Progressives threaten to punish top Democrats if they don’t demand DACA fix
Progressive leaders said Thursday they will punish House and Senate Democrats politically, including by withdrawing endorsements in 2018, if they do not demand passage of the Dream Act by the end of the year.
Sen. Chuck Schumer (D-N.Y.) and Rep. Nancy Pelosi (D-Calif.), the minority congressional leaders, are “subtly shifting their rhetoric” regarding legislation to protect recipients of the Deferred Action for Childhood Arrivals program, potentially pushing that fight to 2018. Progressive organizations along with some aides to House Democrats say that approach is unacceptable.
A bill to keep the government open must be passed by Dec. 22. Progressive groups and dozens of House Democrats are demanding that legislation not head to President Donald Trump without a provision protecting DACA recipients from deportation, organizers and House aides said.
In September, Trump announced DACA would end in March, giving Congress six months to protect the program, which allows young immigrants living in the country illegally who were brought to the United States as children to remain. Both Schumer and Pelosi have previously made public promises to push for protection of DACA recipients before the end of the year.
“If they pass something that doesn’t protect ‘Dreamers,’ that is a black mark that will last for a long time,” Ben Wikler, Washington director of MoveOn.org, said of Democrats on a conference call Thursday. “Nobody who believes Dreamers shouldn’t be deported has any business voting for a pro-deportation spending bill this year.”
Wikler joined representatives of United We Dream, Indivisible, Daily Kos, Democracy for America, Planned Parenthood Action Fund and 350.org on the call to present a unified message for congressional leaders. The combined membership of those organizations is millions of progressives nationwide.
In the past day, House Democrats began shifting their strategy to pressure Pelosi to take a stand on DACA when funding negotiations break down between the House and Senate, two House Democratic aides familiar with the strategy told Mic on the condition of anonymity in order to discuss internal party strategy.
House Republican leaders have told conservatives they will pass a bill next week to fund the government through Jan. 19 and federal defense spending for a year. In the Senate, 60 votes are required to keep the government open. It’s likely many Senate Democrats will take issue with giving House conservatives a win and not funding their year-end priorities — like funding subsidies to shore up the Affordable Care Act or protecting DACA recipients.

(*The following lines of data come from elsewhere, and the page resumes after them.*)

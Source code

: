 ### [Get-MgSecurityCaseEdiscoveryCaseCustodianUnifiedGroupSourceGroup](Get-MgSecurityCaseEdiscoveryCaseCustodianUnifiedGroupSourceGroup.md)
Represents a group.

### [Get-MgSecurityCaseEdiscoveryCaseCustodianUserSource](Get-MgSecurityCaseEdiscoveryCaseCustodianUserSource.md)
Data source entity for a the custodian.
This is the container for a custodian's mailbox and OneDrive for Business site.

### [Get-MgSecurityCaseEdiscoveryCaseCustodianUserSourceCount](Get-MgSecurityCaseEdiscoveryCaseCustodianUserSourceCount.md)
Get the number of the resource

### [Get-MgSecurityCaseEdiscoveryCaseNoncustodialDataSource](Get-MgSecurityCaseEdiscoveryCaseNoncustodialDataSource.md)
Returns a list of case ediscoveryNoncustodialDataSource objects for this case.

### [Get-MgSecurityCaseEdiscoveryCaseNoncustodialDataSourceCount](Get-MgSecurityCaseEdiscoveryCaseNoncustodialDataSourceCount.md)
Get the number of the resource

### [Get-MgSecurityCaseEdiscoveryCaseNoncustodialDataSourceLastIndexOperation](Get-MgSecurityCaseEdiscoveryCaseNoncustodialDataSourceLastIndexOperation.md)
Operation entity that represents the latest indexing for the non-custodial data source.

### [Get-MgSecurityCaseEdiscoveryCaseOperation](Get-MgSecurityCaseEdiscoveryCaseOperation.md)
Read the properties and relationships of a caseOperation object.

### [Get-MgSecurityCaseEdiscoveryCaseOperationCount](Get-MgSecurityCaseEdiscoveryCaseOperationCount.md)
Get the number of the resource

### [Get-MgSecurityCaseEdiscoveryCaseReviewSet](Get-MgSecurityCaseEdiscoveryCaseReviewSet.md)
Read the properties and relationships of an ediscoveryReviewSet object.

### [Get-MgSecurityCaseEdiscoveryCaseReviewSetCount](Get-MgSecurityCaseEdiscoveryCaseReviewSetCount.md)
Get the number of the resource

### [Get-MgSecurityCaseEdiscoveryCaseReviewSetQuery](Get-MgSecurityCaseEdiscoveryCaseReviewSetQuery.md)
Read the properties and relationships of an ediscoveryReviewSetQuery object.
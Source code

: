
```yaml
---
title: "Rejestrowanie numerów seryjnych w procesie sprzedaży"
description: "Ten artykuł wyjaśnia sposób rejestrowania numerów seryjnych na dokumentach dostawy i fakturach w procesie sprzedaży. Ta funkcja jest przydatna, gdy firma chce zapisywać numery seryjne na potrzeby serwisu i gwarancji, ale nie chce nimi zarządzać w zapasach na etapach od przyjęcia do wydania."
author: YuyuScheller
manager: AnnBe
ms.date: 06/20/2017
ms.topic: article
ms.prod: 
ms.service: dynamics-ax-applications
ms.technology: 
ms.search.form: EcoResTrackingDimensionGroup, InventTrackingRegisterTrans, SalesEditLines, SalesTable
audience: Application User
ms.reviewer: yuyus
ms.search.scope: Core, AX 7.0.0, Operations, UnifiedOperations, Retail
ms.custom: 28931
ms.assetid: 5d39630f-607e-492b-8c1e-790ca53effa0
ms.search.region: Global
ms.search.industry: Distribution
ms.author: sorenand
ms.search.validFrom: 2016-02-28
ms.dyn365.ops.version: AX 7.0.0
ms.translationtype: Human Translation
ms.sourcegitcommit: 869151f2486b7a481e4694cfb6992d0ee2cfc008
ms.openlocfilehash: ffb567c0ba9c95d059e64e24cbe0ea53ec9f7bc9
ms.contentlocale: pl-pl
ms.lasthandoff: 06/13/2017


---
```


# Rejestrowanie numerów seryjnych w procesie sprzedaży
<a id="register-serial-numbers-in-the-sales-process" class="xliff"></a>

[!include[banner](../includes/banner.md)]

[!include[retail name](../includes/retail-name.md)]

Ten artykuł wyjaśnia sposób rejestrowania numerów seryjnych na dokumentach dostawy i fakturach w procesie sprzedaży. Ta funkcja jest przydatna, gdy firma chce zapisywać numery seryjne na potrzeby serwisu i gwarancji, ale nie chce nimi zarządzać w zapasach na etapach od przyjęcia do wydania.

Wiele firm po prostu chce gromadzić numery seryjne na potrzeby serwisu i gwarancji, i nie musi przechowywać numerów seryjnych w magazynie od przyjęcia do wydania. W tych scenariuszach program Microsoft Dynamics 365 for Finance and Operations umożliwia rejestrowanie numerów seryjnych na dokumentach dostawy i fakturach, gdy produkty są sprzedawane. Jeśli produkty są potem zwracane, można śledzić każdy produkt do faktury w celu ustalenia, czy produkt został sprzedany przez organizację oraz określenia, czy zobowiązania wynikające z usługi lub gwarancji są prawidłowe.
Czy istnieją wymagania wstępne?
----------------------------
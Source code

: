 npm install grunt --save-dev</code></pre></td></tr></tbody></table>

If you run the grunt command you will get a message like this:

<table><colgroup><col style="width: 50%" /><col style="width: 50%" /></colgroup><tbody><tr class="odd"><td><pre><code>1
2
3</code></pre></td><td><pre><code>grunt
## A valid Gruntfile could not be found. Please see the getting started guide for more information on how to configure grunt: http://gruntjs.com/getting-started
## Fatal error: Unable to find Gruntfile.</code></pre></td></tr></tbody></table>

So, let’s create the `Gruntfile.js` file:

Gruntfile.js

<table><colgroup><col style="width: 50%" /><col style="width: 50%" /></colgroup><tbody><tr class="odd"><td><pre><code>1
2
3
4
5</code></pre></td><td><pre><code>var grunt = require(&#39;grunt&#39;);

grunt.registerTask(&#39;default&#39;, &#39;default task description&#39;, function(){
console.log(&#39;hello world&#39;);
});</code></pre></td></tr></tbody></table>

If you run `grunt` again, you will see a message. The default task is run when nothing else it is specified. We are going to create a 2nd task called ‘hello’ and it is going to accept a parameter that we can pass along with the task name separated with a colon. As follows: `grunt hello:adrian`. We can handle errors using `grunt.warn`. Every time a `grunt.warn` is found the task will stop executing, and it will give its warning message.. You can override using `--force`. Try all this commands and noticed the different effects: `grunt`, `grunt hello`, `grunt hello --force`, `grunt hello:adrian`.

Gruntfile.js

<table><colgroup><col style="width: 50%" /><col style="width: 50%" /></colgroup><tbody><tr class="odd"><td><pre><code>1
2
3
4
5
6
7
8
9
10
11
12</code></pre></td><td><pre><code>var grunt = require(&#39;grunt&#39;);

If the Senate and House come to an impasse, House Speaker Paul Ryan (R-Wis.) will likely need Democratic votes to keep the government open if he compromises with Senate Democrats — alienating House conservatives.
That would be the moment where Pelosi could demand, in exchange for Democratic votes, DACA recipients be protected as part of the deal to keep the government open, the aides told Mic. Four caucuses in the House — the Black Caucus, Hispanic Caucus, Asian-Pacific American Caucus and Progressive Caucus — are leading this charge.
The members of those caucuses constitute a majority of the 192 House Democrats.
On Thursday, progressive organizers demanded that stand come earlier. If House Republicans pass a government funding bill, they demanded Democratic senators not support the bill without protections for DACA recipients. Several Democratic senators have said they will not use a shutdown threat as leverage.
Monique Teal, senior campaigner at Daily Kos, and Neil Sroka, communications director of Democracy for America, said on Thursday’s call that progressives may withhold support in 2018 for Democrats who do not vote against protecting dreamers from deportation this year.
Murshed Zaheed, vice president and political director of CREDO, promised to “hold [Democrats] feet to the fire” over the next week.
“Any vote for a spending bill by Dec. 22 that does not include the Dream Act is a vote to deport immigrant youth,” said Cristina Jiménez, executive director of United We Dream, the nation’s largest network of immigrant youth. “No more excuses. Deliver on your promises and get the Dream Act done before the end of the year.”